## DATASET EXCERPTS
[Start of section]
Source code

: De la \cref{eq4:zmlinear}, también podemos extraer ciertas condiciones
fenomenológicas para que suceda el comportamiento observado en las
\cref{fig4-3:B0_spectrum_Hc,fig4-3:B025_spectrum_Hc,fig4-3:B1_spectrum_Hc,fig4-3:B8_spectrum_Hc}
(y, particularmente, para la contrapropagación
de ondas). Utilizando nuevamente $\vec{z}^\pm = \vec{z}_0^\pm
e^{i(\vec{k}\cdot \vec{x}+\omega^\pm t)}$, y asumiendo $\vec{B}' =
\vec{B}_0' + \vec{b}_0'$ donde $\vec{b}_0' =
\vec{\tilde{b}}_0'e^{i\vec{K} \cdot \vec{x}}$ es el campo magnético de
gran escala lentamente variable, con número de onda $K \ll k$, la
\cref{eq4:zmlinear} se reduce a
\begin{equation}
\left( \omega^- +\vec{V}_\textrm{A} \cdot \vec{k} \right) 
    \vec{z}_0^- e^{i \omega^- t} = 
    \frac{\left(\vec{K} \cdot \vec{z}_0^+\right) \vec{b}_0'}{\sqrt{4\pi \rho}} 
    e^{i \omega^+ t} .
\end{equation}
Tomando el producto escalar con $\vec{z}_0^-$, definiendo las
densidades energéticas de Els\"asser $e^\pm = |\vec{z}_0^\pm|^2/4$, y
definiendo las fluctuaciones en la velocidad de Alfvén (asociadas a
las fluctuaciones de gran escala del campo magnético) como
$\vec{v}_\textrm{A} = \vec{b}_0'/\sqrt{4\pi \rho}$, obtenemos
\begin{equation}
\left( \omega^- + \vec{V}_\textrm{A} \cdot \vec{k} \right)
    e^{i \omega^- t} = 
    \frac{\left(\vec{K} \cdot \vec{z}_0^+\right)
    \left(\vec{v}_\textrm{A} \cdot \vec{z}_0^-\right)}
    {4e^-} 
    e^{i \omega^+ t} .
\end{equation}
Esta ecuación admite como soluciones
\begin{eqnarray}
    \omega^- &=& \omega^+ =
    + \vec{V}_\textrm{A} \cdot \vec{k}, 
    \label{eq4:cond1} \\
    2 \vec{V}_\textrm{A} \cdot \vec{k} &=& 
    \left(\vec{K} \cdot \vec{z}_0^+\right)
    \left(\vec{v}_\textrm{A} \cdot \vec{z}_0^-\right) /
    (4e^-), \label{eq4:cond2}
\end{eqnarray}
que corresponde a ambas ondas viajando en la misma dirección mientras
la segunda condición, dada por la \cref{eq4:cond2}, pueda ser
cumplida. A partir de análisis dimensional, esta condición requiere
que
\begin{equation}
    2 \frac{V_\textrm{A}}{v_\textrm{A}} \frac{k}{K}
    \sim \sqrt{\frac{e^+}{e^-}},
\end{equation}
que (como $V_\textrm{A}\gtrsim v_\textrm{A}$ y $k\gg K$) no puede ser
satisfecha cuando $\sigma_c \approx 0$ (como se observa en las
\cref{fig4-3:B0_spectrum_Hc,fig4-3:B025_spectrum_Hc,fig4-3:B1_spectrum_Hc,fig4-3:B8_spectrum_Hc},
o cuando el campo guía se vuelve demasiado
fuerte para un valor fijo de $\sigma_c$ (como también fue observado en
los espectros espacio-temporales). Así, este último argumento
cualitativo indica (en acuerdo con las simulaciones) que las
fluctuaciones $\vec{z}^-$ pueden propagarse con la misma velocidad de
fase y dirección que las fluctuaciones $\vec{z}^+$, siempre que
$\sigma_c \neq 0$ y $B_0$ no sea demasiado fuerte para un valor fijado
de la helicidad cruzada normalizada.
[End of section]
[Start of section]
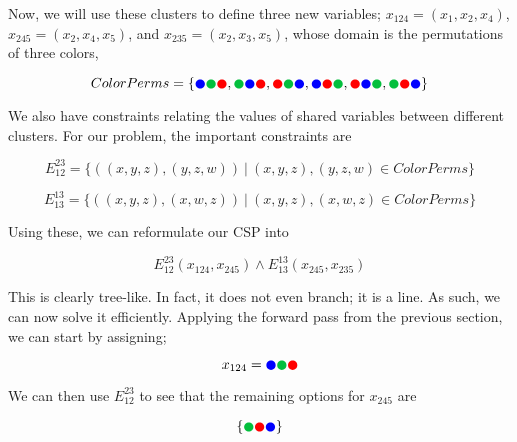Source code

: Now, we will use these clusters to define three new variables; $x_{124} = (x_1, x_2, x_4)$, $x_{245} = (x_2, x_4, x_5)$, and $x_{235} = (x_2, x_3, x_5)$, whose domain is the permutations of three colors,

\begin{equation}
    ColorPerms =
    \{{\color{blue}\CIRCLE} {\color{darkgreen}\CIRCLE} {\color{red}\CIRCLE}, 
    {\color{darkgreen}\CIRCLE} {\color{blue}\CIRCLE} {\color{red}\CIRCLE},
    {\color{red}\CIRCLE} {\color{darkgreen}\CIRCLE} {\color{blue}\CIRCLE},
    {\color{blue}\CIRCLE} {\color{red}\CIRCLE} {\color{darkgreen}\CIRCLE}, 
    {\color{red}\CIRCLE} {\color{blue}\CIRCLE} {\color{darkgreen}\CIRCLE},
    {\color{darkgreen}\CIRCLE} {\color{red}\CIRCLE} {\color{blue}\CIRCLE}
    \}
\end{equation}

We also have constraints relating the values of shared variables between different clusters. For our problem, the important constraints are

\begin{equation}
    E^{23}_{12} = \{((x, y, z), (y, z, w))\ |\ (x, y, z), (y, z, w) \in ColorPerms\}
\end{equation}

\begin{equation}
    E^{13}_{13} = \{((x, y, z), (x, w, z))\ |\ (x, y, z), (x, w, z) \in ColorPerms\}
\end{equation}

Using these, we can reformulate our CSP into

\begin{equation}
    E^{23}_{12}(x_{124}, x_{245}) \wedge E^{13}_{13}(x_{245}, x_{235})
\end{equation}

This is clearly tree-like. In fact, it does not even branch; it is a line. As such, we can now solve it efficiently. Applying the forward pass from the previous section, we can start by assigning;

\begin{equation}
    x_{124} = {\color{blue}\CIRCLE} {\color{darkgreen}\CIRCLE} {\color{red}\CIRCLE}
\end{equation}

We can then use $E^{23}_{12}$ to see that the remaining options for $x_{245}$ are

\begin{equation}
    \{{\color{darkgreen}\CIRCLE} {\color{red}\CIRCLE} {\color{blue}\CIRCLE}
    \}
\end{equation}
[End of section]
[Start of section]
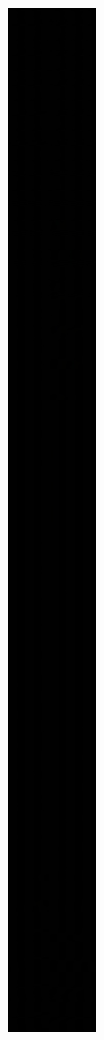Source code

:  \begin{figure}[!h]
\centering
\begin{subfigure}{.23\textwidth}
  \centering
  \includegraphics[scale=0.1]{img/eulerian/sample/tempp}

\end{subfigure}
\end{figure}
[End of section]
## EXERCISE DETAILS
Check every line of the listing above for the string "ondas", and give the number of lines that have it, nothing more.

## PROBLEM SOLUTION
2